Quiet visit to Glasgow

Now it’s tomorrow and I’m getting ready to spend the second night in bed going down. It seems that Glasgow, God or destiny has wanted to make up for the merit of having spent the previous night on this mattress with a fantastic completely sunny day.

Since I had already been to Glasgow, and I didn’t intend to get too tired either, because the days of walking start tomorrow, I spent the morning following the River Clyde, one of Glasgow’s arteries and symbols and surely what more obvious is the condition of the new Glasgow, this modern city that changed heavy industry (with a lot of sacrifice from humble people, all things considered (the rich, we know, never sacrifice themselves)) to technology, which he cleaned the river to return it to the city, and he replaced shipyards with glass towers. Be that as it may, strolling along the Clyde when the sun is shining is a pleasure, both for relaxation and for contemplating the architecture of some of the most modern buildings we find by the river.
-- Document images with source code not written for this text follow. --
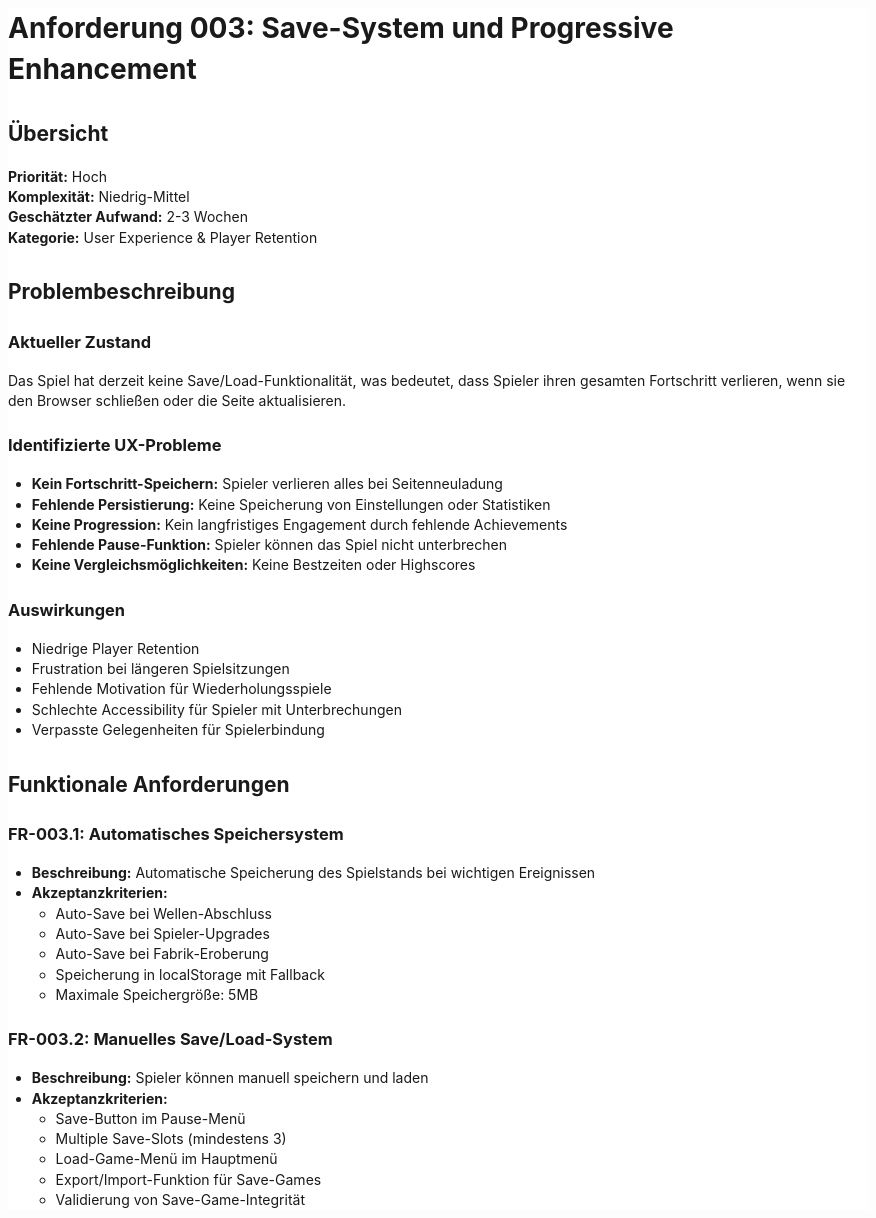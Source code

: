 # Anforderung 003: Save-System und Progressive Enhancement

## Übersicht
**Priorität:** Hoch  
**Komplexität:** Niedrig-Mittel  
**Geschätzter Aufwand:** 2-3 Wochen  
**Kategorie:** User Experience & Player Retention

## Problembeschreibung

### Aktueller Zustand
Das Spiel hat derzeit keine Save/Load-Funktionalität, was bedeutet, dass Spieler ihren gesamten Fortschritt verlieren, wenn sie den Browser schließen oder die Seite aktualisieren.

### Identifizierte UX-Probleme
- **Kein Fortschritt-Speichern:** Spieler verlieren alles bei Seitenneuladung
- **Fehlende Persistierung:** Keine Speicherung von Einstellungen oder Statistiken
- **Keine Progression:** Kein langfristiges Engagement durch fehlende Achievements
- **Fehlende Pause-Funktion:** Spieler können das Spiel nicht unterbrechen
- **Keine Vergleichsmöglichkeiten:** Keine Bestzeiten oder Highscores

### Auswirkungen
- Niedrige Player Retention
- Frustration bei längeren Spielsitzungen
- Fehlende Motivation für Wiederholungsspiele
- Schlechte Accessibility für Spieler mit Unterbrechungen
- Verpasste Gelegenheiten für Spielerbindung

## Funktionale Anforderungen

### FR-003.1: Automatisches Speichersystem
- **Beschreibung:** Automatische Speicherung des Spielstands bei wichtigen Ereignissen
- **Akzeptanzkriterien:**
  - Auto-Save bei Wellen-Abschluss
  - Auto-Save bei Spieler-Upgrades
  - Auto-Save bei Fabrik-Eroberung
  - Speicherung in localStorage mit Fallback
  - Maximale Speichergröße: 5MB

### FR-003.2: Manuelles Save/Load-System
- **Beschreibung:** Spieler können manuell speichern und laden
- **Akzeptanzkriterien:**
  - Save-Button im Pause-Menü
  - Multiple Save-Slots (mindestens 3)
  - Load-Game-Menü im Hauptmenü
  - Export/Import-Funktion für Save-Games
  - Validierung von Save-Game-Integrität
I spent the afternoon in the West End, an area with a low tourist ratio, and today also natives. I guess the combination of sun + Friday + holiday on Monday has encouraged Glaswegians to occupy all the terraces in the centre. The West End is a residential area but with a very interesting and less crowded leisure offer. You can find a lot of premises and their respective terraces in this part of the British blocks below the street. Live music, extraordinary groups, and a lot of cultural and especially musical movement. Between going and coming back, a good walk in Glasgow.
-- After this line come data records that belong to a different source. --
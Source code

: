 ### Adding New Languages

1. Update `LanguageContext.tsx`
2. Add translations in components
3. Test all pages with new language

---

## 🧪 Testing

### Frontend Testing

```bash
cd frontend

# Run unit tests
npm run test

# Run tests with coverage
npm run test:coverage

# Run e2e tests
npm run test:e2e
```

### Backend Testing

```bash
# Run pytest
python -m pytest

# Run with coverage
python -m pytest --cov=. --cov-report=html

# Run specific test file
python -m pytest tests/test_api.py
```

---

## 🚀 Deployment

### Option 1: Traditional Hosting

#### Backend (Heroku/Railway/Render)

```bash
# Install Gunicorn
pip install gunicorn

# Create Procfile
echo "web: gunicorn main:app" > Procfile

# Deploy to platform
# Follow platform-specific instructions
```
A piece of urban photography in Glasgow
A piece of urban photography in Glasgow

But if this is your first visit …

Obviously, if this is your first time visiting Glasgow, you can’t miss the Kelvingrove Museum (with a Dalí and all), the park right in front (Kelvingrove park, of course), the center and its stations and the Town Hall and the Wellington statue with the cone on its head and the fantastic grandiose Victorian buildings that populate the wide, sunny streets of Glasgow that began to emerge from the Industrial Revolution, the Cathedral, the Necropolis, the University and the Celtic Park. And I probably forgot things.

Tomorrow, yes! Tomorrow begins the real reason for it all. In Milngavie, that the Scots pronounce Mulgai, and the rest as we can.